**TASK**
From the material beneath, pull every line with the word "asmx".

(DATA PROVIDED begins)

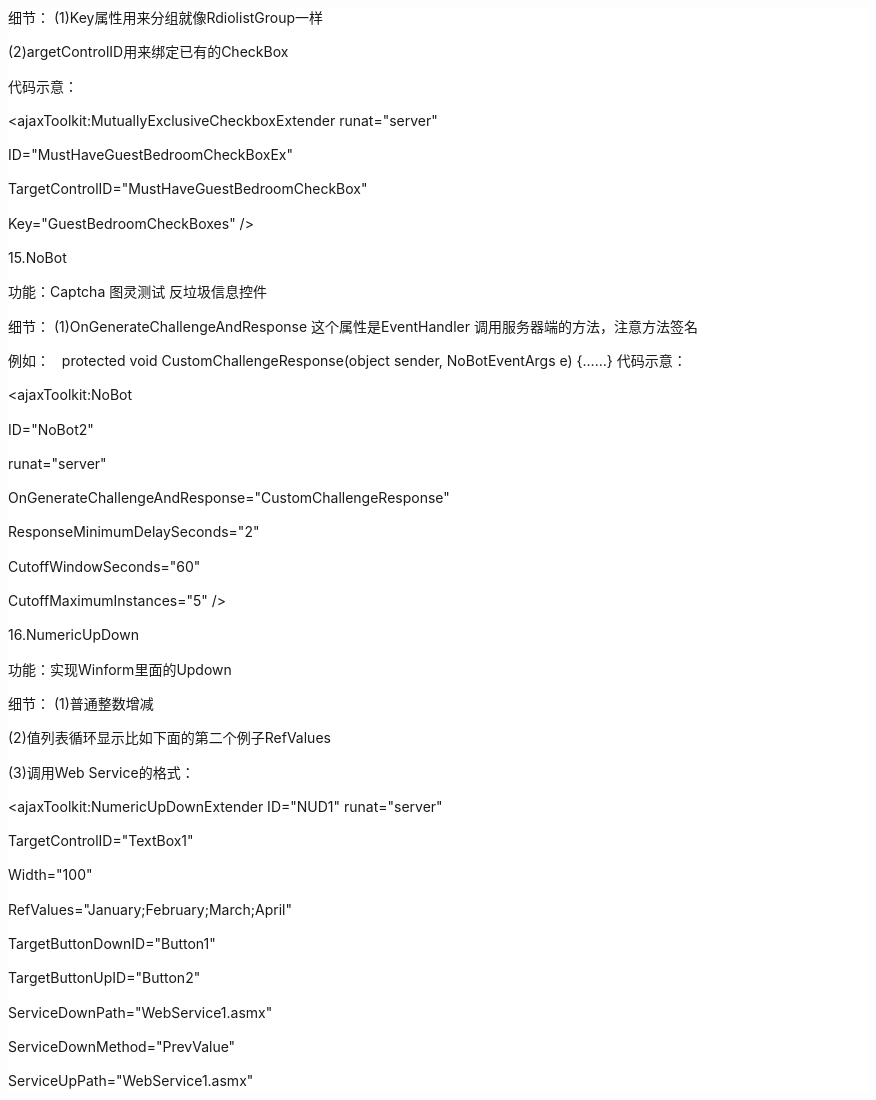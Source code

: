细节： (1)Key属性用来分组就像RdiolistGroup一样

(2)argetControlID用来绑定已有的CheckBox

代码示意：

<ajaxToolkit:MutuallyExclusiveCheckboxExtender runat="server"

ID="MustHaveGuestBedroomCheckBoxEx"

TargetControlID="MustHaveGuestBedroomCheckBox"

Key="GuestBedroomCheckBoxes" />

15.NoBot

功能：Captcha 图灵测试 反垃圾信息控件

细节： (1)OnGenerateChallengeAndResponse 这个属性是EventHandler<NoBotEventArgs>
调用服务器端的方法，注意方法签名

例如：   protected void CustomChallengeResponse(object sender, NoBotEventArgs e)
{……} 代码示意：

<ajaxToolkit:NoBot

ID="NoBot2"

runat="server"

OnGenerateChallengeAndResponse="CustomChallengeResponse"

ResponseMinimumDelaySeconds="2"

CutoffWindowSeconds="60"

CutoffMaximumInstances="5" />

16.NumericUpDown

功能：实现Winform里面的Updown

细节： (1)普通整数增减

(2)值列表循环显示比如下面的第二个例子RefValues

(3)调用Web Service的格式：

<ajaxToolkit:NumericUpDownExtender ID="NUD1" runat="server"

TargetControlID="TextBox1"

Width="100"

RefValues="January;February;March;April"

TargetButtonDownID="Button1"

TargetButtonUpID="Button2"

ServiceDownPath="WebService1.asmx"

ServiceDownMethod="PrevValue"

ServiceUpPath="WebService1.asmx"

(DATA PROVIDED ends)

**SOLUTION FOR THIS EXERCISE**
ServiceDownPath="WebService1.asmx"
ServiceUpPath="WebService1.asmx"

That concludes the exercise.